[Collected data]

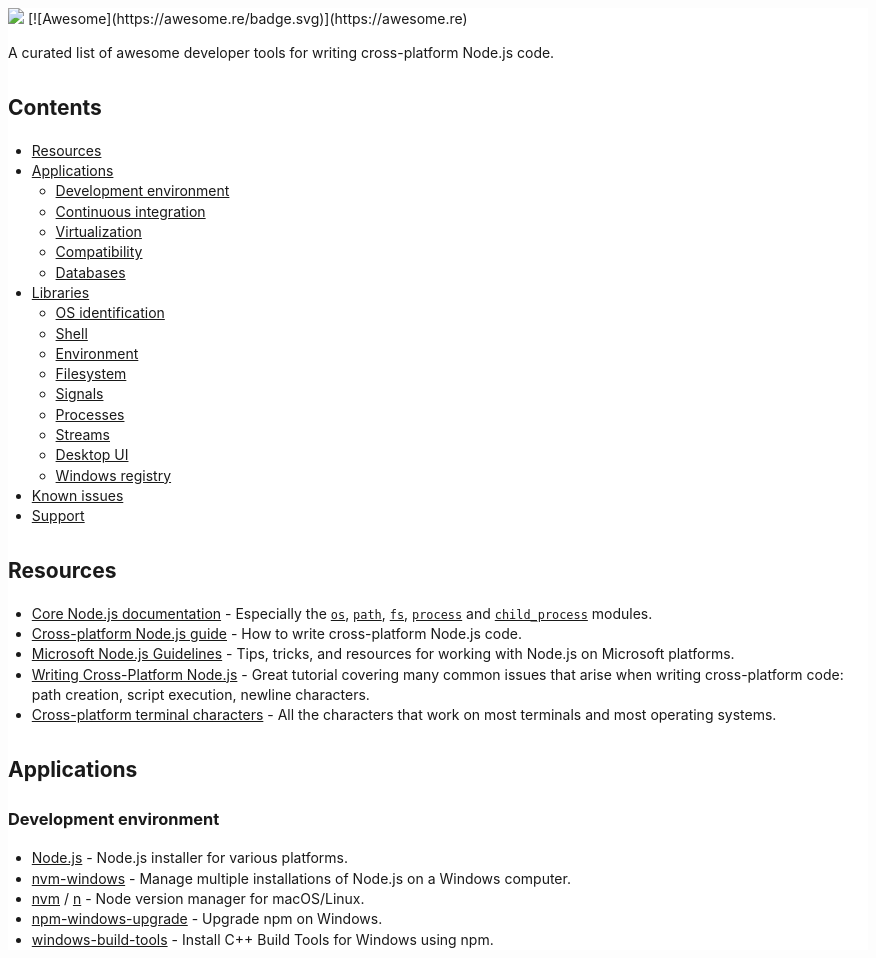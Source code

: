 <img src="https://raw.githubusercontent.com/bcoe/awesome-cross-platform-nodejs/master/logo.svg?sanitize=true" width="500" />  
[![Awesome](https://awesome.re/badge.svg)](https://awesome.re)

A curated list of awesome developer tools for writing cross-platform Node.js code.

## Contents

- [Resources](#resources)
- [Applications](#applications)
  - [Development environment](#development-environment)
  - [Continuous integration](#continuous-integration)
  - [Virtualization](#virtualization)
  - [Compatibility](#compatibility)
  - [Databases](#databases)
- [Libraries](#libraries)
  - [OS identification](#os-identification)
  - [Shell](#shell)
  - [Environment](#environment)
  - [Filesystem](#filesystem)
  - [Signals](#signals)
  - [Processes](#processes)
  - [Streams](#streams)
  - [Desktop UI](#desktop-ui)
  - [Windows registry](#windows-registry)
- [Known issues](#known-issues)
- [Support](#support)

## Resources

- [Core Node.js documentation](https://nodejs.org/en/docs/) - Especially the [`os`](https://nodejs.org/api/os.html), [`path`](https://nodejs.org/api/path.html), [`fs`](https://nodejs.org/api/fs.html), [`process`](https://nodejs.org/api/process.html) and [`child_process`](https://nodejs.org/api/child_process.html) modules.
- [Cross-platform Node.js guide](https://github.com/ehmicky/cross-platform-node-guide) - How to write cross-platform Node.js code.
- [Microsoft Node.js Guidelines](https://github.com/Microsoft/nodejs-guidelines) - Tips, tricks, and resources for working with Node.js on Microsoft platforms.
- [Writing Cross-Platform Node.js](http://shapeshed.com/writing-cross-platform-node/) - Great tutorial covering many common issues that arise when writing cross-platform code: path creation, script execution, newline characters.
- [Cross-platform terminal characters](https://github.com/ehmicky/cross-platform-terminal-characters) - All the characters that work on most terminals and most operating systems.

## Applications

### Development environment

- [Node.js](https://nodejs.org/en/download/) - Node.js installer for various platforms.
- [nvm-windows](https://github.com/coreybutler/nvm-windows) - Manage multiple installations of Node.js on a Windows computer.
- [nvm](https://github.com/creationix/nvm) / [n](https://github.com/tj/n) - Node version manager for macOS/Linux.
- [npm-windows-upgrade](https://github.com/felixrieseberg/npm-windows-upgrade) - Upgrade npm on Windows.
- [windows-build-tools](https://github.com/felixrieseberg/windows-build-tools) - Install C++ Build Tools for Windows using npm.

- [YOUR INSTRUCTIONS]:
If a line of the data above holds the string "felixrieseberg", count it, then give only the final number.

- [ANSWER TO THIS EXERCISE]:
2